Exercise description →
Copy each line of the data below in which the word "listByName" can be found.

Recorded information →

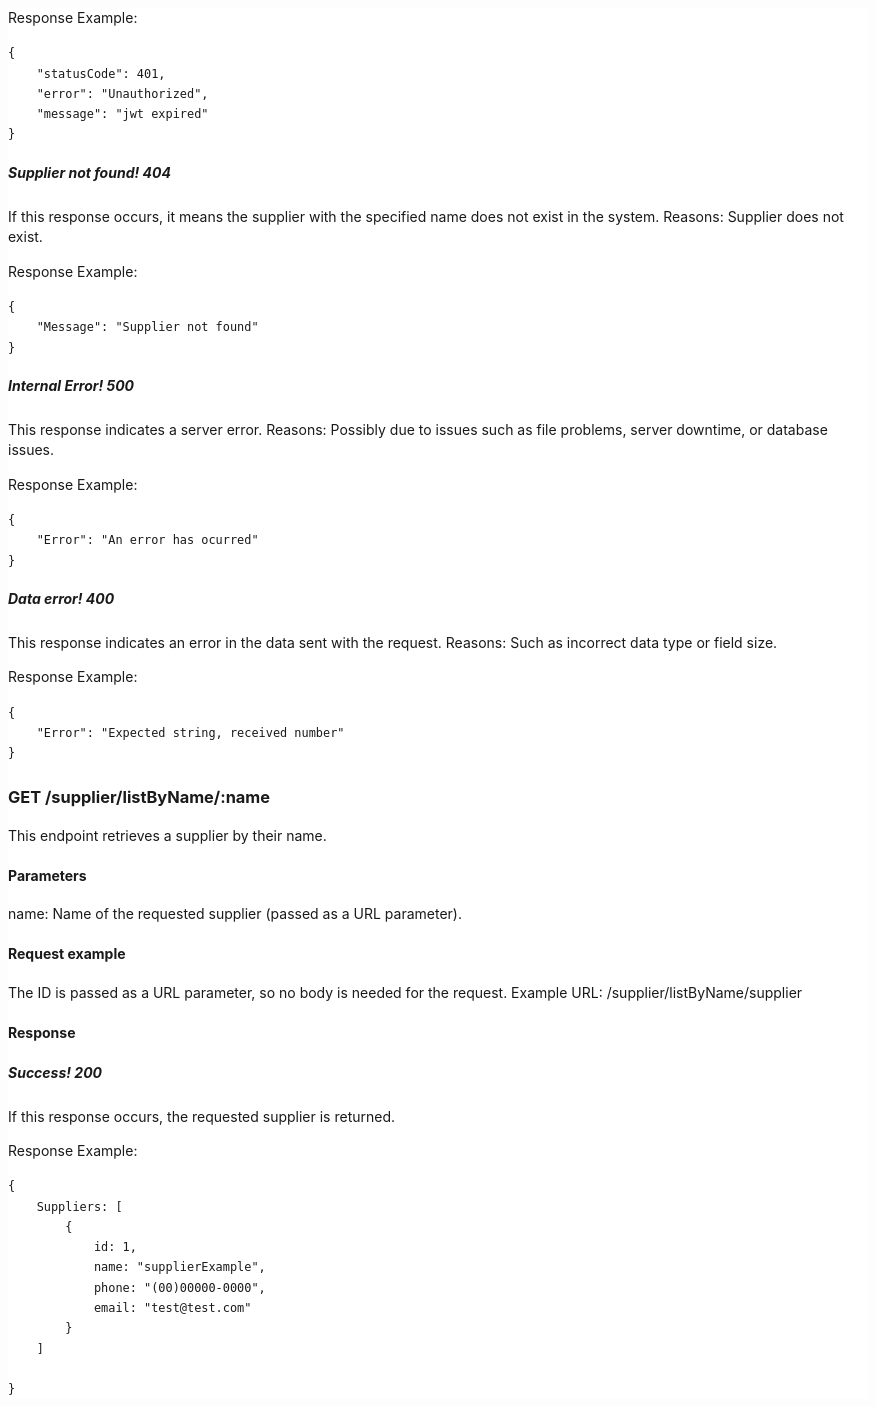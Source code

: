 Response Example:
```
{
	"statusCode": 401,
	"error": "Unauthorized",
	"message": "jwt expired"
}
```
##### Supplier not found! 404
If this response occurs, it means the supplier with the specified name does not exist in the system.
Reasons: Supplier does not exist.

Response Example:
```
{
    "Message": "Supplier not found"
}
```
##### Internal Error! 500
This response indicates a server error.
Reasons: Possibly due to issues such as file problems, server downtime, or database issues.

Response Example:
```
{
    "Error": "An error has ocurred"
}
```
##### Data error! 400
This response indicates an error in the data sent with the request.
Reasons: Such as incorrect data type or field size.

Response Example:
```
{
	"Error": "Expected string, received number"
}
```

### GET /supplier/listByName/:name 
This endpoint retrieves a supplier by their name.
#### Parameters
name: Name of the requested supplier (passed as a URL parameter).
#### Request example
The ID is passed as a URL parameter, so no body is needed for the request.
Example URL: /supplier/listByName/supplier
#### Response
##### Success! 200
If this response occurs, the requested supplier is returned.

Response Example:
```
{
    Suppliers: [
        {
            id: 1,
            name: "supplierExample",
            phone: "(00)00000-0000",
            email: "test@test.com"
        }
    ]
   
}
```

Solution →
### GET /supplier/listByName/:name 
Example URL: /supplier/listByName/supplier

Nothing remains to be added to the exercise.